| Instructions for the task |
Sort through the data and copy the lines holding the word "pela".

--- Entries provided Enclosed Below ---

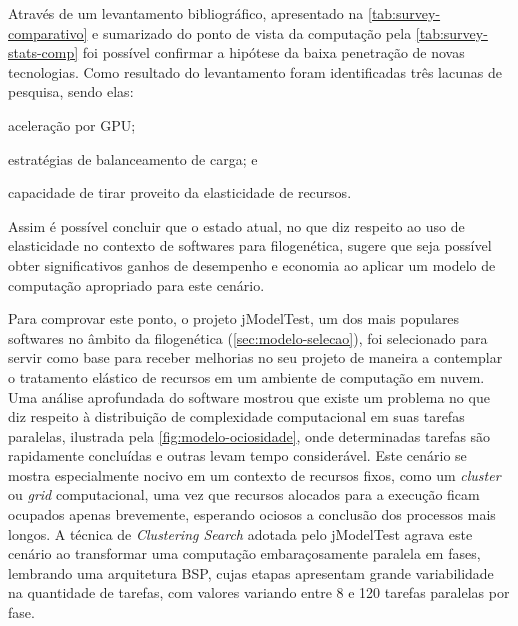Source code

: \documentclass[english,brazilian]{UNISINOSmonografia} %
\begin{document}
Através de um levantamento bibliográfico, apresentado na \autoref{tab:survey-comparativo} e sumarizado do ponto de vista da computação pela \autoref{tab:survey-stats-comp} foi possível confirmar a hipótese da baixa penetração de novas tecnologias.
Como resultado do levantamento foram identificadas três lacunas de pesquisa, sendo elas:
\begin{inparaenum}[\itshape 1\upshape)] 
	\item aceleração por GPU;
	\item estratégias de balanceamento de carga; e
	\item capacidade de tirar proveito da elasticidade de recursos.
\end{inparaenum}
Assim é possível concluir que o estado atual, no que diz respeito ao uso de elasticidade no contexto de softwares para filogenética, sugere que seja possível obter significativos ganhos de desempenho e economia ao aplicar um modelo de computação apropriado para este cenário.


Para comprovar este ponto, o projeto jModelTest, um dos mais populares softwares no âmbito da filogenética (\autoref{sec:modelo-selecao}), foi selecionado para servir como base para receber melhorias no seu projeto de maneira a contemplar o tratamento elástico de recursos em um ambiente de computação em nuvem.
Uma análise aprofundada do software mostrou que existe um problema no que diz respeito à distribuição de complexidade computacional em suas tarefas paralelas, ilustrada pela \autoref{fig:modelo-ociosidade}, onde determinadas tarefas são rapidamente concluídas e outras levam tempo considerável.
Este cenário se mostra especialmente nocivo em um contexto de recursos fixos, como um \textit{cluster} ou \textit{grid} computacional, uma vez que recursos alocados para a execução ficam ocupados apenas brevemente, esperando ociosos a conclusão dos processos mais longos.
A técnica de \textit{Clustering Search} adotada pelo jModelTest agrava este cenário ao transformar uma computação embaraçosamente paralela em fases, lembrando uma arquitetura BSP, cujas etapas apresentam grande variabilidade na quantidade de tarefas, com valores variando entre 8 e 120 tarefas paralelas por fase.
\end{document}
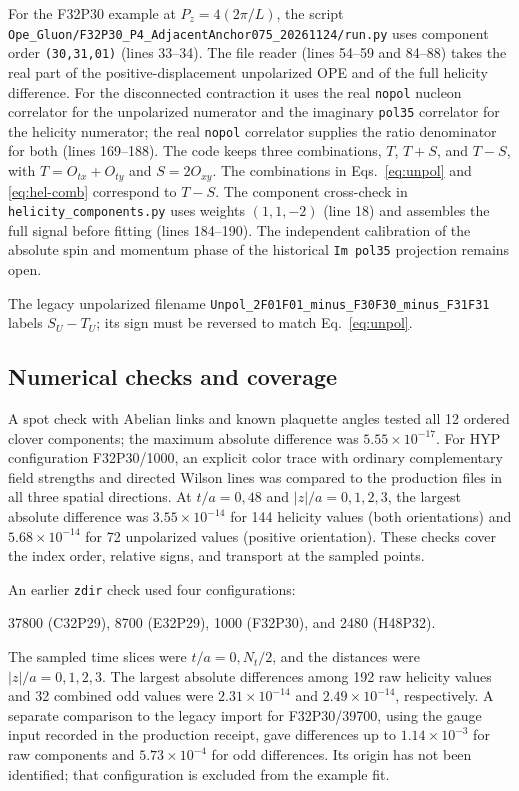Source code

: \documentclass[11pt,a4paper]{article}
\begin{document}
For the F32P30 example at \(P_z=4(2\pi/L)\), the script
\nolinkurl{Ope_Gluon/F32P30_P4_AdjacentAnchor075_20261124/run.py}
uses component order \texttt{(30,31,01)} (lines 33--34). The file reader
(lines 54--59 and 84--88) takes the real part of the positive-displacement
unpolarized OPE and of the full helicity difference. For the disconnected
contraction it uses the real \texttt{nopol} nucleon correlator for the
unpolarized numerator and the imaginary \texttt{pol35} correlator for
the helicity numerator; the real \texttt{nopol} correlator supplies the
ratio denominator for both (lines 169--188). The code keeps three
combinations, \(T\), \(T+S\), and \(T-S\), with \(T=O_{tx}+O_{ty}\) and
\(S=2O_{xy}\). The combinations in Eqs.~\eqref{eq:unpol} and
\eqref{eq:hel-comb} correspond to \(T-S\). The component cross-check in
\nolinkurl{helicity_components.py} uses weights \((1,1,-2)\) (line 18) and
assembles the full signal before fitting (lines 184--190).
The independent calibration of the absolute spin and momentum phase
of the historical \texttt{Im pol35} projection remains open.

The legacy unpolarized filename
\nolinkurl{Unpol_2F01F01_minus_F30F30_minus_F31F31} labels \(S_U-T_U\);
its sign must be reversed to match Eq.~\eqref{eq:unpol}.

\subsection{Numerical checks and coverage}
A spot check with Abelian links and known plaquette angles tested all 12
ordered clover components; the maximum absolute difference was
\(5.55\times10^{-17}\). For HYP configuration F32P30/1000, an explicit
color trace with ordinary complementary field strengths and directed
Wilson lines was compared to the production files in all three spatial
directions. At \(t/a=0,48\) and \(|z|/a=0,1,2,3\), the largest absolute
difference was \(3.55\times10^{-14}\) for 144 helicity values (both
orientations) and \(5.68\times10^{-14}\) for 72 unpolarized values (positive
orientation). These checks cover the index order, relative signs, and
transport at the sampled points.

An earlier \texttt{zdir} check used four configurations:
\begin{center}
37800 (C32P29), 8700 (E32P29), 1000 (F32P30), and 2480 (H48P32).
\end{center}
The sampled time slices were \(t/a=0,N_t/2\), and the distances were
\(|z|/a=0,1,2,3\).
The largest absolute differences among 192 raw helicity values and 32
combined odd values were \(2.31\times10^{-14}\) and
\(2.49\times10^{-14}\), respectively. A separate comparison to the
legacy import for F32P30/39700, using the gauge input recorded in the
production receipt, gave differences up to \(1.14\times10^{-3}\) for raw
components and \(5.73\times10^{-4}\) for odd differences. Its origin has
not been identified; that configuration is excluded from the example fit.
\end{document}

--- End of Enclosed Entries provided ---

| Reply to the task |
Através de um levantamento bibliográfico, apresentado na \autoref{tab:survey-comparativo} e sumarizado do ponto de vista da computação pela \autoref{tab:survey-stats-comp} foi possível confirmar a hipótese da baixa penetração de novas tecnologias.
Uma análise aprofundada do software mostrou que existe um problema no que diz respeito à distribuição de complexidade computacional em suas tarefas paralelas, ilustrada pela \autoref{fig:modelo-ociosidade}, onde determinadas tarefas são rapidamente concluídas e outras levam tempo considerável.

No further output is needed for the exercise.